Given a single project, the primary accounts may be kept upon either a cash or accrual basis. It is of little relevance under the completed contract method, for our purposes, whether the expenses are recorded upon payment, or upon the events determining liability; the test is when the contract costs are matched against the contract revenue, and a net income or loss figure is struck. Accordingly, in reporting taxable income, if it is desired to adopt a completed contract method, if otherwise allowable, the taxpayer will report taxable income from the contract upon the final acceptance of the work. See E. E. Black, Limited v. Alsup, 9 Cir., 1954, 211 F.2d 879. And if the taxpayer reports net income prior to the acceptance of the contract, it is indicative of an election to adopt some method other than completed contract. Here, the Venture knew the contract was not completed as of December 31, 1942, and reporting of the estimated total contract price of the Delta contract was indicative of the adoption of the accrual method.3
Appellants assert that the determinative factor in reporting taxable income is the underlying method of accounting employed in a firm's records, if that method clearly reflects income, and that the Venture kept its records on the completed contract method, and thus was required to report its taxable income on that basis. Section 41 of the Internal Revenue Code of 19394 is cited to support the proposition that if the taxpayer regularly employs a method of accounting which clearly reflects income, he must compute his income for tax purposes on the basis of that method.

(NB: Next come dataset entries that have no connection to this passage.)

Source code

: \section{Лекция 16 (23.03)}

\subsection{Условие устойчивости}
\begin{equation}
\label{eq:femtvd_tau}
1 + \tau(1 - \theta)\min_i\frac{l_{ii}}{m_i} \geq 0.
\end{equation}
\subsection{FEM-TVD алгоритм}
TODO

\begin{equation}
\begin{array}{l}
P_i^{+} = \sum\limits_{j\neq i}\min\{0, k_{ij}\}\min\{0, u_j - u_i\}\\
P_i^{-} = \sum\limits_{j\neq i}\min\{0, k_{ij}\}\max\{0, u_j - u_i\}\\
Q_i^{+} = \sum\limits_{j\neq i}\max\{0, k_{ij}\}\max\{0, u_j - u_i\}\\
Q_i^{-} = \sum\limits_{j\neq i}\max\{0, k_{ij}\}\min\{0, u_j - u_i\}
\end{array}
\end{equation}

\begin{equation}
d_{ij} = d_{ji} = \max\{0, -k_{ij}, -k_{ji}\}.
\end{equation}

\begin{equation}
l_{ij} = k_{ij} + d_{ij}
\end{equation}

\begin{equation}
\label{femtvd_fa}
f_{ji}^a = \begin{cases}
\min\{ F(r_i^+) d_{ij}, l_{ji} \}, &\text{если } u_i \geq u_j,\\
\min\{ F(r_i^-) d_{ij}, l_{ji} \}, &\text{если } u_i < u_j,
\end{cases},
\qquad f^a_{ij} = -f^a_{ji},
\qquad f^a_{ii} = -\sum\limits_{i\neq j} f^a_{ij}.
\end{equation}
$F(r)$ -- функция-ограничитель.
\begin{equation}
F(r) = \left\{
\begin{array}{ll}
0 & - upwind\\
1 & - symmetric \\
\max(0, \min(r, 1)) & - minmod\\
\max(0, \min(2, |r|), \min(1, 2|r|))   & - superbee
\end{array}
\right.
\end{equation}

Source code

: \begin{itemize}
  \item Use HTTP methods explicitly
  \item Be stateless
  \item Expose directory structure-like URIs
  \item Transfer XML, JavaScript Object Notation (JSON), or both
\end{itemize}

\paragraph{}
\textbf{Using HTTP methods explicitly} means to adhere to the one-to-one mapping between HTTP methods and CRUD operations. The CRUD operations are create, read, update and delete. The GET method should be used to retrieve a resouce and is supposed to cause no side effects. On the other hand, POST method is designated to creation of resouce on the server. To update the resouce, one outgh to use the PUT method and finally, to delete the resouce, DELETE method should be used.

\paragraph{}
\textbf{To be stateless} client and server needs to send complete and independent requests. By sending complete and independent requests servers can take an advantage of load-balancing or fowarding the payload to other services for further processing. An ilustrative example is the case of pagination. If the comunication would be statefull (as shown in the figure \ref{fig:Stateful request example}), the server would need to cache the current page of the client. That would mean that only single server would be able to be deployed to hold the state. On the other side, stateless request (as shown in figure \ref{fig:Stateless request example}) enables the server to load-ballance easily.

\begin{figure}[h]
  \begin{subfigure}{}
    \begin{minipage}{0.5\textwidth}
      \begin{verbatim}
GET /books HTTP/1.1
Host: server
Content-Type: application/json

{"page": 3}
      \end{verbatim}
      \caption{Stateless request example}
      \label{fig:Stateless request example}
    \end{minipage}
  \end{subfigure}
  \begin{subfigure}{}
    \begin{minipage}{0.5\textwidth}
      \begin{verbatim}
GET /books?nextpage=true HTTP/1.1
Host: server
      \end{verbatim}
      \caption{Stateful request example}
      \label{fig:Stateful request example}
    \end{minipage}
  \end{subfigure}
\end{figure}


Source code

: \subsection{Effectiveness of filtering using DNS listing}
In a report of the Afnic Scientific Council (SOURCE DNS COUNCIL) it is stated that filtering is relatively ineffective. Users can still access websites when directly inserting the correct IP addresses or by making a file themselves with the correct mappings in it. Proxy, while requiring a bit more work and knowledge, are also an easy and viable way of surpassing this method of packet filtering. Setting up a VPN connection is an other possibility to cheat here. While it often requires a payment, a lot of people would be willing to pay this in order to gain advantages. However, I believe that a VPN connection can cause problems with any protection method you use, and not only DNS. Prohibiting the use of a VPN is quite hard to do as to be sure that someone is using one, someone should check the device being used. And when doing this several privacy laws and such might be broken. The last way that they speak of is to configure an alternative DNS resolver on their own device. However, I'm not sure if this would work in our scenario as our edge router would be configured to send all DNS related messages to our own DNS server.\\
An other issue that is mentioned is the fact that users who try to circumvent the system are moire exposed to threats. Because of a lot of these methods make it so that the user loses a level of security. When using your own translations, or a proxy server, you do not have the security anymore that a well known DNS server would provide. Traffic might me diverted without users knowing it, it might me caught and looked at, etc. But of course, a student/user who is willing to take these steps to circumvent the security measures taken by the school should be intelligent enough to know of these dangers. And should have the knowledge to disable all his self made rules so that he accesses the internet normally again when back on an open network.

The accounting method employed on the day-to-day entries may be determinative as to whether the taxpayer has to report taxable income on the cash basis or on an accrual basis, but an election to report on the completed contract basis may be made irrespective of how the primary accounts are kept. We again emphasize that the controlling point is the time the costs and revenue from the contract are matched, and net income or loss ascertained. Therefore, when the completed contract method is sought to be used, the facts surrounding the election as to when to close the accounts, and ascertain the net income for the period, are controlling. The trial court properly considered the fact that the taxpayers knew the Delta contract was not completed on December 31, 1942, as supporting the conclusion that the taxpayers intended to elect the accrual basis to report taxable income.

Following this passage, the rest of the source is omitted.